Almost a third of retinopathy-positive cerebral malaria survivors developed epilepsy or other neurobehavioural sequelae. Neuroprotective clinical trials aimed at managing hyperpyrexia and optimising seizure control are warranted.
US National Institutes of Health and Wellcome Trust.
脑型疟疾是一种以昏迷、寄生虫血症和无其他明显昏迷原因为特征的疾病,在寄生虫血症无症状率高且神经诊断设施有限的流行地区,其确诊具有挑战性。最近描述的疟疾性视网膜病变提高了诊断的特异性。我们旨在确定视网膜阳性脑型疟疾是否是癫痫或其他神经功能障碍的危险因素。
在 2005 年至 2007 年期间,我们在马拉维布兰太尔对患有脑型疟疾和疟疾性视网膜病变的幸存者进行了一项前瞻性队列研究。在入院时发现患有脑型疟疾的儿童,并与同时入院的无昏迷或神经系统感染的儿童进行年龄匹配。最初病例与对照的匹配比例为 1:1,但在 2006 年,对脑型疟疾幸存者的纳入标准进行了修订,以限制仅包括根据间接眼底检查患有脑型疟疾和视网膜病变的儿童;随后改为 1:2,并对之前入组的儿童进行了回溯性应用修订后的纳入标准。在出院时进行临床评估,并在之后每 3 个月由标准化护士进行随访,以确定是否有新的癫痫发作或其他神经功能障碍。对新发癫痫进行 Kaplan-Meier 生存分析。

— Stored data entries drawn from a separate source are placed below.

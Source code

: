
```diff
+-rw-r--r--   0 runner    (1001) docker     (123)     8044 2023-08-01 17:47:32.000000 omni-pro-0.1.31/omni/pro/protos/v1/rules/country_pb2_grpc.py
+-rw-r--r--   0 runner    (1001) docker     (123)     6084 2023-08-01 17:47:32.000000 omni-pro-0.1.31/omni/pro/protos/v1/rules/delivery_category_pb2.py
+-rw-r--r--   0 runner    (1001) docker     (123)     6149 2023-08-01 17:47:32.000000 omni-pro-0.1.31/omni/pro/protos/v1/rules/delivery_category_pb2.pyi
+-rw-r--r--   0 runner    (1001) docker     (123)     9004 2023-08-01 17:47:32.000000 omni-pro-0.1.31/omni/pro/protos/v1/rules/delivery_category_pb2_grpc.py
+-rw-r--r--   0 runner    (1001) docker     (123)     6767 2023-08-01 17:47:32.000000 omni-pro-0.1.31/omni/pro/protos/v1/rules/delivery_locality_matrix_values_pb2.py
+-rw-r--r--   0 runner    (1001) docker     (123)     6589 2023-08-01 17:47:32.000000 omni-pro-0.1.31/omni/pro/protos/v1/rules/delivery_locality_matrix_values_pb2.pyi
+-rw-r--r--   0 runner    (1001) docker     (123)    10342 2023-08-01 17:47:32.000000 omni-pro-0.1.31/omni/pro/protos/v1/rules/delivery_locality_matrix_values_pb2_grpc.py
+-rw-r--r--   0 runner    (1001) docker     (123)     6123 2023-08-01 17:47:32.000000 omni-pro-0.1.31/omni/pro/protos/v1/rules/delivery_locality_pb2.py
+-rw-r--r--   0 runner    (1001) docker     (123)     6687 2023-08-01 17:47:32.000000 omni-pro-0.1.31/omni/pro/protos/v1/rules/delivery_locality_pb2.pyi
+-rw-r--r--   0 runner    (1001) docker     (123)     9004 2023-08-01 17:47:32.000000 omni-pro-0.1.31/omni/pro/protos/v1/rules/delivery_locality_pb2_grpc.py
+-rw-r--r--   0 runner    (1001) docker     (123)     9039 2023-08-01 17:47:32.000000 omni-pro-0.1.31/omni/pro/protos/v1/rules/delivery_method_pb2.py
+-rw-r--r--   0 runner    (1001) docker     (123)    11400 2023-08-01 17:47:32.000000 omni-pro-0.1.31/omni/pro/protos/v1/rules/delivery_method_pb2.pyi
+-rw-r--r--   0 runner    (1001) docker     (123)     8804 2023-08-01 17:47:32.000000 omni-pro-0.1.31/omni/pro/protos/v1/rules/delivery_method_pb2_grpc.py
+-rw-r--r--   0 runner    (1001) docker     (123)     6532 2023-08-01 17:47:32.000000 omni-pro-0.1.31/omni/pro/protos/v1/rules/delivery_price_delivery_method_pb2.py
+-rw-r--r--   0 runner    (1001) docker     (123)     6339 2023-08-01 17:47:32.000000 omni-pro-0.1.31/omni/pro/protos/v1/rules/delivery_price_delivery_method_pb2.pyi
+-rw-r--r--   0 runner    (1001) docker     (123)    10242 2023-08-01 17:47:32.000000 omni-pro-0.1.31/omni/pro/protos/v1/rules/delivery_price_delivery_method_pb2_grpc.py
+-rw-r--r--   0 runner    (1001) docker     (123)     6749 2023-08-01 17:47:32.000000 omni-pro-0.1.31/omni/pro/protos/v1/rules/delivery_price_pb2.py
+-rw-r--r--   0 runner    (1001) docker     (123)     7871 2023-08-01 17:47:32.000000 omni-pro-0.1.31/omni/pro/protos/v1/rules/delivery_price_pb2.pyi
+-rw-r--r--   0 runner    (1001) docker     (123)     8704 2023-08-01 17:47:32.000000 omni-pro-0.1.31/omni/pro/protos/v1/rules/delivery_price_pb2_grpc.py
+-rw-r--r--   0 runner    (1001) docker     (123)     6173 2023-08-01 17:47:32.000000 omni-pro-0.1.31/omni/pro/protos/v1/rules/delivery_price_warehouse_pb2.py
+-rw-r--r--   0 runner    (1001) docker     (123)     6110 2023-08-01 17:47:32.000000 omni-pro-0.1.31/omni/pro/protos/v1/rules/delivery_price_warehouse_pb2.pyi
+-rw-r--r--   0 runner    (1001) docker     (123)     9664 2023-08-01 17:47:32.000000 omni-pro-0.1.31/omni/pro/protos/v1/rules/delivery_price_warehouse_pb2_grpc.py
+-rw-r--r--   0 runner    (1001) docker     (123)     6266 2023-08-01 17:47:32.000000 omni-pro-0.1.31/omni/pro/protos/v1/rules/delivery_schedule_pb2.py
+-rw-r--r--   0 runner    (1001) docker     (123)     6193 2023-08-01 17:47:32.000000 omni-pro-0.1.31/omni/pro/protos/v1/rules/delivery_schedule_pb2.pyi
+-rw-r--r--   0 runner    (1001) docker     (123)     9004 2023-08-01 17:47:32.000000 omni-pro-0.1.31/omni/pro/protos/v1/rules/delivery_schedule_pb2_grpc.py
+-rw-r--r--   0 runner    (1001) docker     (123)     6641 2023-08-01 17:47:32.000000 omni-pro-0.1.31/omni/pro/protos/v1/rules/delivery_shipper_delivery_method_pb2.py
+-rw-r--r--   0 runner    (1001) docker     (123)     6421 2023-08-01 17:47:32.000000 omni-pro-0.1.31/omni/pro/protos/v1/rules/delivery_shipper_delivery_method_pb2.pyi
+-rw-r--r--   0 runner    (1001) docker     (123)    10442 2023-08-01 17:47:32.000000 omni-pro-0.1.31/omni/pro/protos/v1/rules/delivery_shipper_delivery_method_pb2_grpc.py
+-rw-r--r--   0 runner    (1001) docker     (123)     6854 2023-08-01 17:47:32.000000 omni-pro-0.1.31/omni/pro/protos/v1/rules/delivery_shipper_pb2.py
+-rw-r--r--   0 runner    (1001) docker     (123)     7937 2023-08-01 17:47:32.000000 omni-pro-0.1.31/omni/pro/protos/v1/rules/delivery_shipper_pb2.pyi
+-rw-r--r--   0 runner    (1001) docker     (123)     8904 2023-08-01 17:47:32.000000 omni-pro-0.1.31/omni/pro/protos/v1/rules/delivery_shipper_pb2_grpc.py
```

132 名患有视网膜阳性脑型疟疾的儿童和 264 名年龄匹配、非昏迷对照者接受了中位数为 495 天(IQR 195-819)的随访。在 132 名脑型疟疾幸存者中,有 12 名发展为癫痫,而在 264 名对照者中无一例(比值比[OR]未定义;p<0·0001)。在 121 名脑型疟疾幸存者中,有 28 名出现了新的神经功能障碍,表现为粗大运动、感觉或语言缺陷,而在 253 名对照者中只有 2 名(OR 37.8,95%CI 8.8-161.8;p<0·0001)。患有脑型疟疾的儿童发生癫痫的危险因素是更高的最高体温(39.4°C [SD 1.2] vs 38.5°C [1.1];p=0·01)和急性癫痫发作(11/12 例 vs 76/120 例;OR 6.37,95%CI 1.02-141.2),而男性是新发神经功能障碍的危险因素(20/28 例 vs 38/93 例;OR 3.62,1.44-9.06)。
近三分之一的视网膜阳性脑型疟疾幸存者出现癫痫或其他神经行为后遗症。有必要进行神经保护临床试验,以管理高热和优化癫痫发作控制。
美国国立卫生研究院和惠康信托基金会。